OAuth2 Authorization

The OAuth2 authorization process supported by Eternaltwin is described here.

It basically rely on redirecting the user to EternalTwin instance with specific query parameters. Once the user has authenticated, it will be redirected back to your application with an authorization code that can be exchanged for an access token.

Retrieving the Authorization URL

To start the authorization process, you can call User.start_authorization() to retrieve a state, and an url.

The state is used to prevent CSRF attacks by signing the request confirming that the value coming from the response matches the one you sent. It is also used to match responses to their corresponding requests if you have multiple ongoing authorization flows, or if the callback is handled by a different thread, worker, or process than the one that started the authorization process.

The state is a JWT token signed with the key associated with the client.

from eternaltwin.users import User
from eternaltwin.exceptions import InvalidStateError

state, url = User.start_authorization()

You must then redirect your user to this URL, allowing them to authenticate on the EternalTwin instance.

Authorizing the user

Once the user has authenticated himself on the EternalTwin instance, they will be redirected back to the redirect_uri associated with the client with a code and the state as query parameters.
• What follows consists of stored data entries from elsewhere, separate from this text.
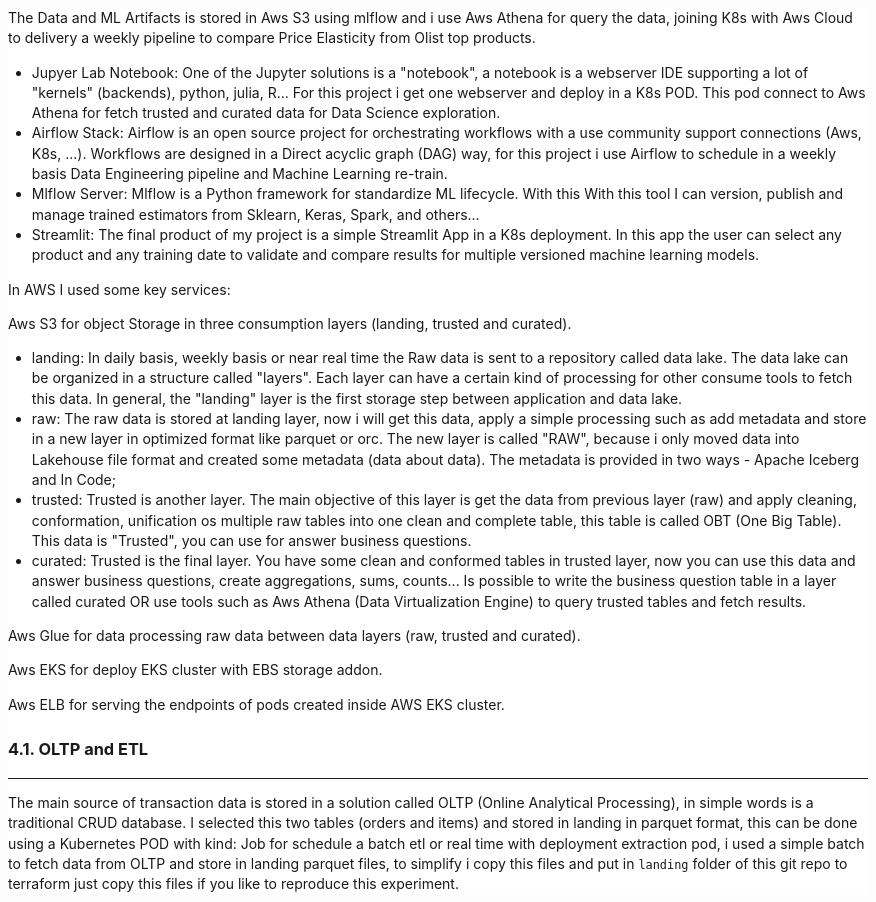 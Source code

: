 The Data and ML Artifacts is stored in Aws S3 using mlflow and i use Aws Athena for query the data, joining K8s with Aws Cloud to delivery a weekly pipeline to compare Price Elasticity from Olist top products. 

- Jupyer Lab Notebook: One of the Jupyter solutions is a "notebook", a notebook is a webserver IDE supporting a lot of "kernels" (backends), python, julia, R... For this project i get one webserver and deploy in a K8s POD. This pod connect to Aws Athena for fetch trusted and curated data for Data Science exploration.
- Airflow Stack: Airflow is an open source project for orchestrating workflows with a use community support connections (Aws, K8s, ...). Workflows are designed in a Direct acyclic graph (DAG) way, for this project i use Airflow to schedule in a weekly basis Data Engineering pipeline and Machine Learning re-train.
- Mlflow Server: Mlflow is a Python framework for standardize ML lifecycle. With this With this tool I can version, publish and manage trained estimators from Sklearn, Keras, Spark, and others...
- Streamlit: The final product of my project is a simple Streamlit App in a K8s deployment. In this app the user can select any product and any training date to validate and compare results for multiple versioned machine learning models.

In AWS I used some key services:

Aws S3 for object Storage in three consumption layers (landing, trusted and curated).

- landing: In daily basis, weekly basis or near real time the Raw data is sent to a repository called data lake. The data lake can be organized in a structure called "layers". Each layer can have a certain kind of processing for other consume tools to fetch this data. In general, the "landing" layer is the first storage step between  application and data lake.
- raw: The raw data is stored at landing layer, now i will get this data, apply a simple processing such as add metadata and store in a new layer in optimized format like parquet or orc. The new layer is called "RAW", because i only moved data into Lakehouse file format and created some metadata (data about data). The metadata is provided in two ways - Apache Iceberg and In Code;
- trusted: Trusted is another layer. The main objective of this layer is get the data from previous layer (raw) and apply cleaning, conformation, unification os multiple raw tables into one clean and complete table, this table is called OBT (One Big Table). This data is "Trusted", you can use for answer business questions.
- curated: Trusted is the final layer. You have some clean and
conformed tables in trusted layer, now you can use this data and answer business questions, create aggregations, sums, counts... Is possible to write the business question table in a layer called curated OR use tools such as Aws Athena (Data Virtualization Engine) to query trusted tables and fetch results.

Aws Glue for data processing raw data between data layers (raw, trusted and curated).

Aws EKS for deploy EKS cluster with EBS storage addon.

Aws ELB for serving the endpoints of pods created inside AWS EKS cluster.

### 4.1. OLTP and ETL

---

The main source of transaction data is stored in a solution called OLTP (Online Analytical Processing), in simple words is a traditional CRUD database. I selected this two tables (orders and items) and stored in landing in parquet format, this can be done using a Kubernetes POD with kind: Job for schedule a batch etl or real time with deployment extraction pod, i used a simple batch to fetch data from OLTP and store in landing parquet files, to simplify i copy this files and put in `landing` folder of this git repo to terraform just copy this files if you like to reproduce this experiment.
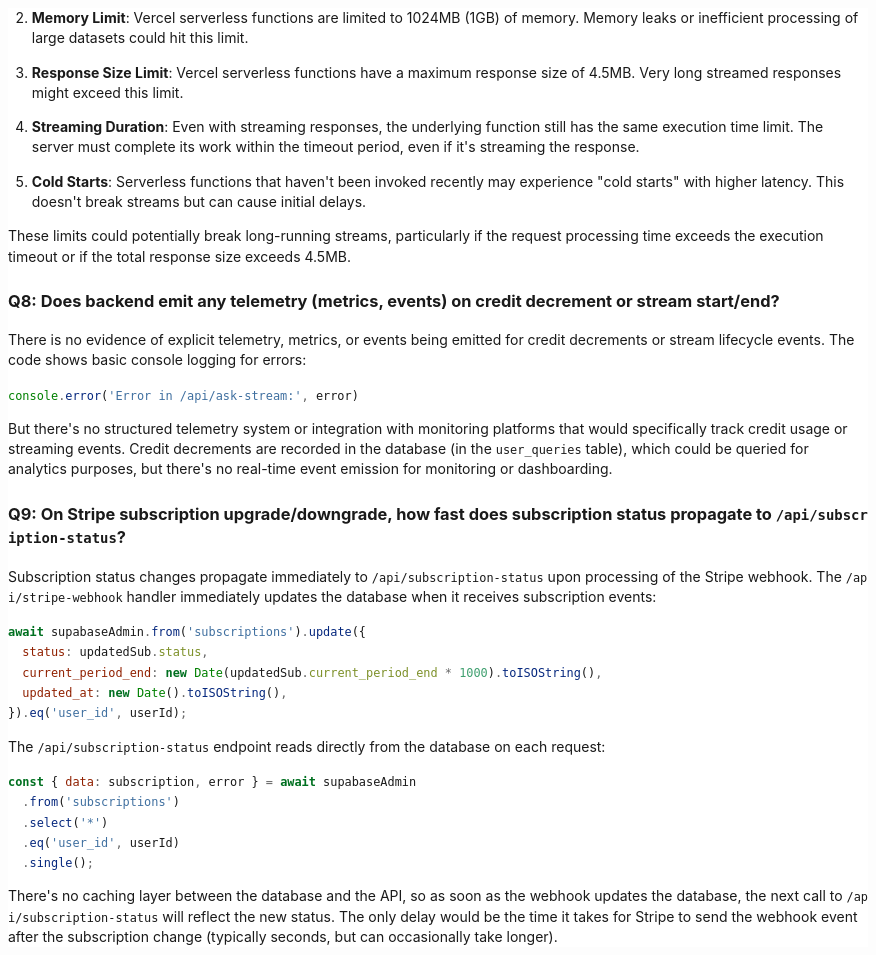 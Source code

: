 2. **Memory Limit**: Vercel serverless functions are limited to 1024MB (1GB) of memory. Memory leaks or inefficient processing of large datasets could hit this limit.

3. **Response Size Limit**: Vercel serverless functions have a maximum response size of 4.5MB. Very long streamed responses might exceed this limit.

4. **Streaming Duration**: Even with streaming responses, the underlying function still has the same execution time limit. The server must complete its work within the timeout period, even if it's streaming the response.

5. **Cold Starts**: Serverless functions that haven't been invoked recently may experience "cold starts" with higher latency. This doesn't break streams but can cause initial delays.

These limits could potentially break long-running streams, particularly if the request processing time exceeds the execution timeout or if the total response size exceeds 4.5MB.

### Q8: Does backend emit any telemetry (metrics, events) on credit decrement or stream start/end?
There is no evidence of explicit telemetry, metrics, or events being emitted for credit decrements or stream lifecycle events. The code shows basic console logging for errors:

```javascript
console.error('Error in /api/ask-stream:', error)
```

But there's no structured telemetry system or integration with monitoring platforms that would specifically track credit usage or streaming events. Credit decrements are recorded in the database (in the `user_queries` table), which could be queried for analytics purposes, but there's no real-time event emission for monitoring or dashboarding.

### Q9: On Stripe subscription upgrade/downgrade, how fast does subscription status propagate to `/api/subscription-status`?
Subscription status changes propagate immediately to `/api/subscription-status` upon processing of the Stripe webhook. The `/api/stripe-webhook` handler immediately updates the database when it receives subscription events:

```javascript
await supabaseAdmin.from('subscriptions').update({
  status: updatedSub.status,
  current_period_end: new Date(updatedSub.current_period_end * 1000).toISOString(),
  updated_at: new Date().toISOString(),
}).eq('user_id', userId);
```

The `/api/subscription-status` endpoint reads directly from the database on each request:

```javascript
const { data: subscription, error } = await supabaseAdmin
  .from('subscriptions')
  .select('*')
  .eq('user_id', userId)
  .single();
```

There's no caching layer between the database and the API, so as soon as the webhook updates the database, the next call to `/api/subscription-status` will reflect the new status. The only delay would be the time it takes for Stripe to send the webhook event after the subscription change (typically seconds, but can occasionally take longer).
You can use both the code and the state to retrieve the user using the User.from_authorization_code() method:

request_state =  # The state you sent
authorization_code =  # Extract the received `code`
response_state =  # Extract the received `state`

try:
    user = User.from_authorization_code(authorization_code, response_state, state)
except InvalidStateError:
    ...

assert user.is_authenticated is True

Any inconsistency in the received state will raise an InvalidStateError.

It is not mandatory to pass the state you sent to from_authorization_code(), but highly recommended.

If you somehow need to access / store the token, you can access it with user.token. It contains an instance of Token.

The returned user is an instance of User.